**Data for analysis**
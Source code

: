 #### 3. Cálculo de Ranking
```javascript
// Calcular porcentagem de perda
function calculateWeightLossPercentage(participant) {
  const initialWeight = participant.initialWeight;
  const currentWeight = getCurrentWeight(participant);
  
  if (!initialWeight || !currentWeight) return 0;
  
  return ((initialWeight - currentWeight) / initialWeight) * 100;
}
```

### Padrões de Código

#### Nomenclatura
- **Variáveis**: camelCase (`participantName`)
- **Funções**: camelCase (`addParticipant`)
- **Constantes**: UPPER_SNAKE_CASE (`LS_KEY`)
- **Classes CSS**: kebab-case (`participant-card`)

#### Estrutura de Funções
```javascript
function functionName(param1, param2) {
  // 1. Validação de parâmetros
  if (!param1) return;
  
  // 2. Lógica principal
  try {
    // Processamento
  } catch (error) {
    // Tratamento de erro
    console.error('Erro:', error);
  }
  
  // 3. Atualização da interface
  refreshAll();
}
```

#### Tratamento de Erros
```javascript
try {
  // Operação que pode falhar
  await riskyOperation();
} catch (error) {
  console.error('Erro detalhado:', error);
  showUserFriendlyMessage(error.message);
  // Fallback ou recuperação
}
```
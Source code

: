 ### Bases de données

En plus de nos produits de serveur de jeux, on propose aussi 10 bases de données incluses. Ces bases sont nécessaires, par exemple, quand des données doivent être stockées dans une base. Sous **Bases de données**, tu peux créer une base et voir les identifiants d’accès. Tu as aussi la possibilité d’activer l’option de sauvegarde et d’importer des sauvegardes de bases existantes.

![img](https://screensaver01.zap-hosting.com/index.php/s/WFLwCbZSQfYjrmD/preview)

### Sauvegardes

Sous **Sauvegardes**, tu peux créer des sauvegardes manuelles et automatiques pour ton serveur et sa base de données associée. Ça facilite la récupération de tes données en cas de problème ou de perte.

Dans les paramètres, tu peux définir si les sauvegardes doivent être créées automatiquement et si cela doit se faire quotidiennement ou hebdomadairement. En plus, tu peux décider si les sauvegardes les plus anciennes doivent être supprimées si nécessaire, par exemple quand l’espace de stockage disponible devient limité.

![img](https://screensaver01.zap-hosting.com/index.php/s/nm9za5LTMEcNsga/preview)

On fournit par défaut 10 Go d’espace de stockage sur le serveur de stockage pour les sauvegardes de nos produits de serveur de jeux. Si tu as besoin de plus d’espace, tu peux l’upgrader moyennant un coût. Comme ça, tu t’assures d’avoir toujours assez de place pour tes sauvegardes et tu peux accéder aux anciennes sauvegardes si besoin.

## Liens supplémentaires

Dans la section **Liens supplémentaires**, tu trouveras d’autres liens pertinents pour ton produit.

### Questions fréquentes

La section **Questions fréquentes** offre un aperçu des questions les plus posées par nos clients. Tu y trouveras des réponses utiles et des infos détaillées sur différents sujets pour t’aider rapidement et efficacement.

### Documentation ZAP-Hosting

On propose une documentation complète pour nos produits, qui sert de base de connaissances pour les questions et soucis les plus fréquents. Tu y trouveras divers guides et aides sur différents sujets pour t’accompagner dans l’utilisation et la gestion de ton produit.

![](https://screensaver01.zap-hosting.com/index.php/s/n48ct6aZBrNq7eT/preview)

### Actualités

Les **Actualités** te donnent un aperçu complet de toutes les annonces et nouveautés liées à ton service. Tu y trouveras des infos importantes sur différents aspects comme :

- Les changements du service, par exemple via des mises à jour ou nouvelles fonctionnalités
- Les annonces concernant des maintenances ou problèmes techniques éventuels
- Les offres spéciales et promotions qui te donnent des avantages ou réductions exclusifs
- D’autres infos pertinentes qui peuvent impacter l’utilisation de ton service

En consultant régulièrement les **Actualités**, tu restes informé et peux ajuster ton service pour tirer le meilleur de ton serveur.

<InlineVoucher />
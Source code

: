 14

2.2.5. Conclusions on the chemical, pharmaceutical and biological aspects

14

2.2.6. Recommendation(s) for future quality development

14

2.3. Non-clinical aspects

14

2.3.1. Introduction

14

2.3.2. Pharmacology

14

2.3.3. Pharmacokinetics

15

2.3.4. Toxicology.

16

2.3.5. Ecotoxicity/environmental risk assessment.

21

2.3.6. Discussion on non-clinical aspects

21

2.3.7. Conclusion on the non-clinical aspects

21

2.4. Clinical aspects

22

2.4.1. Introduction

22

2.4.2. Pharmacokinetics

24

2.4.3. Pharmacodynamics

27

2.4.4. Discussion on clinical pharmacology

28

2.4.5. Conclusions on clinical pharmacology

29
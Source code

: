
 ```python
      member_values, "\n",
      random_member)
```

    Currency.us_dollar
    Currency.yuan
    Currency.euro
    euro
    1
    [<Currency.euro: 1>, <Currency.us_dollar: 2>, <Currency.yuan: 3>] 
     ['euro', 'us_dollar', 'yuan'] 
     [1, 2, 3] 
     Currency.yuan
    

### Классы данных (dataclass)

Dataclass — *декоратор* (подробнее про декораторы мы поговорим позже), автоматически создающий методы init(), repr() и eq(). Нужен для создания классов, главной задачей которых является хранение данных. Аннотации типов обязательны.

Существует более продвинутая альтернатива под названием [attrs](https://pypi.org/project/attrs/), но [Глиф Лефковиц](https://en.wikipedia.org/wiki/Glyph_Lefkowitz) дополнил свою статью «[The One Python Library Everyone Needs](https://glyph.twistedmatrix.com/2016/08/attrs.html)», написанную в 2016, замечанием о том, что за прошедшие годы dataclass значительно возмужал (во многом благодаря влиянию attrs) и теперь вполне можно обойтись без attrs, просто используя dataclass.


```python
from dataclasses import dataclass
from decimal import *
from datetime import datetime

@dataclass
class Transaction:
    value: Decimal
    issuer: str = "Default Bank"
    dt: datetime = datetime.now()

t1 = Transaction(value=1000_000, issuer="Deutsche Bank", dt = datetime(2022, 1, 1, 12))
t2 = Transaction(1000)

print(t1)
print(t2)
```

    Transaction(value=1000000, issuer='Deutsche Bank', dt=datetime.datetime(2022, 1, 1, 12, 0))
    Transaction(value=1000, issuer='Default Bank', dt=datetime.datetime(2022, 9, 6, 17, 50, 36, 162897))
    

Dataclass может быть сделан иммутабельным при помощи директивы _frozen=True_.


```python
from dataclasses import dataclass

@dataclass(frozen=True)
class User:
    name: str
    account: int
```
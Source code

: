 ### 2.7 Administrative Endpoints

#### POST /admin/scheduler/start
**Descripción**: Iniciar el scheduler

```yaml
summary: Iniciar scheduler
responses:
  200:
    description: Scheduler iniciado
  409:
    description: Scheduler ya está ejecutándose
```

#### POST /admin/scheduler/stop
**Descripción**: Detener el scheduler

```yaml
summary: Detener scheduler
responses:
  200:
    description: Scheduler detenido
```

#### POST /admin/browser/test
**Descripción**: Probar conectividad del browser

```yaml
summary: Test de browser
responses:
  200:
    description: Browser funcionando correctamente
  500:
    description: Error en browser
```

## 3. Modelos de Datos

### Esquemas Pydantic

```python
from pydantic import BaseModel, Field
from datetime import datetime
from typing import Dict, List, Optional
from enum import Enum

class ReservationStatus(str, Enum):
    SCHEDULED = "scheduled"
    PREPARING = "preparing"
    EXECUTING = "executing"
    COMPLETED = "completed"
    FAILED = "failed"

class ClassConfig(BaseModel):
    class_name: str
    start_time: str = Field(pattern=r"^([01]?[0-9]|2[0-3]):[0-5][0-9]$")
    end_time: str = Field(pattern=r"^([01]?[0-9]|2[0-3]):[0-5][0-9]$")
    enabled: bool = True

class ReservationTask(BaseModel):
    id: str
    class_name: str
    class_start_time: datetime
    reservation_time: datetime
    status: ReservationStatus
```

**Exercise aim**
Copy out each line of the records that holds the string "fréquentes".

**Task response**
### Questions fréquentes
La section **Questions fréquentes** offre un aperçu des questions les plus posées par nos clients. Tu y trouveras des réponses utiles et des infos détaillées sur différents sujets pour t’aider rapidement et efficacement.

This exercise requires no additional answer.